Dans son édito de ce samedi 22 février, Fabrice Grosfilley revient sur la formation bruxelloise.

Une page se tourne, un nouveau chapitre démarre. On n’oserait pas écrire que ce vendredi soir les négociations bruxelloises ont pris un tournant décisif. On se montrera modestement optimiste en signalant que la séquence a d’abord le mérite de mettre un terme à ce lent pourrissement qui finissait par ressembler à une longue agonie. En ne voulant considérer qu’une piste, celle qui permettait à la N-VA d’être à bord malgré l’hostilité du PS, les deux formateurs et leurs alliés se sont enfermés dans une logique négative qui ne pouvait conduire qu’à la défaite de l’un des protagonistes. Il fallait que le PS cède ou il fallait exclure la N-VA. À défaut de l’une de ces deux options, c’est donc le/les formateur(s) qui ont été contraints de se sacrifier.

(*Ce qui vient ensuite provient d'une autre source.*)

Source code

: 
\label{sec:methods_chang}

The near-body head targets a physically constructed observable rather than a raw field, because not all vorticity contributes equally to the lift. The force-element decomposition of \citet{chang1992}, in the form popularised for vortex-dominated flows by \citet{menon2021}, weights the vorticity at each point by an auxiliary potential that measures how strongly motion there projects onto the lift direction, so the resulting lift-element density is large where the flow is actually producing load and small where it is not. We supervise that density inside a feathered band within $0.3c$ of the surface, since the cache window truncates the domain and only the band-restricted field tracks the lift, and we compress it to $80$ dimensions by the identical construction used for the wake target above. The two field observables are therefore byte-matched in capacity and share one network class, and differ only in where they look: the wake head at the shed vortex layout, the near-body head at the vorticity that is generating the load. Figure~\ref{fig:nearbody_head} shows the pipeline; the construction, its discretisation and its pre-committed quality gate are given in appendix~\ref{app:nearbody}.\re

Il n’aura fallu qu’une heure et demie pour solder cet interminable bras de fer entamé à l’automne. À 17h25, David Leisterh annonce par communiqué qu’il fait un pas de côté et désigne le PS comme reponsable du blocage, l’appelant à prendre le relais. À 18h11, la fédération bruxelloise du PS indique, également par communiqué, qu’il n’en est pas question et que seule une initiative portée par des partis ayant la confiance de tous pourra être couronnée de succès. À 18h50 paraît la version francophone (la version néerlandaise avait quelques minutes d’avance) d’un communiqué conjoint d’Elke Van den Brandt et Christophe De Beukelaer indiquant qu’ils se proposent comme informateurs dans le but d’identifier les blocages et relancer les négociations, en passant si nécessaire par une phase de médiation. Bien sûr, ces 3 communiqués en moins de 90 minutes ne tombent pas du ciel. Ils sont l’aboutissement de plusieurs semaines de frustrations, la conclusion logique de cette « initiative de la dernière chance » lancée 2 semaines plus tôt et la cristallisation d’intenses contacts tous azimuts menés ces derniers jours.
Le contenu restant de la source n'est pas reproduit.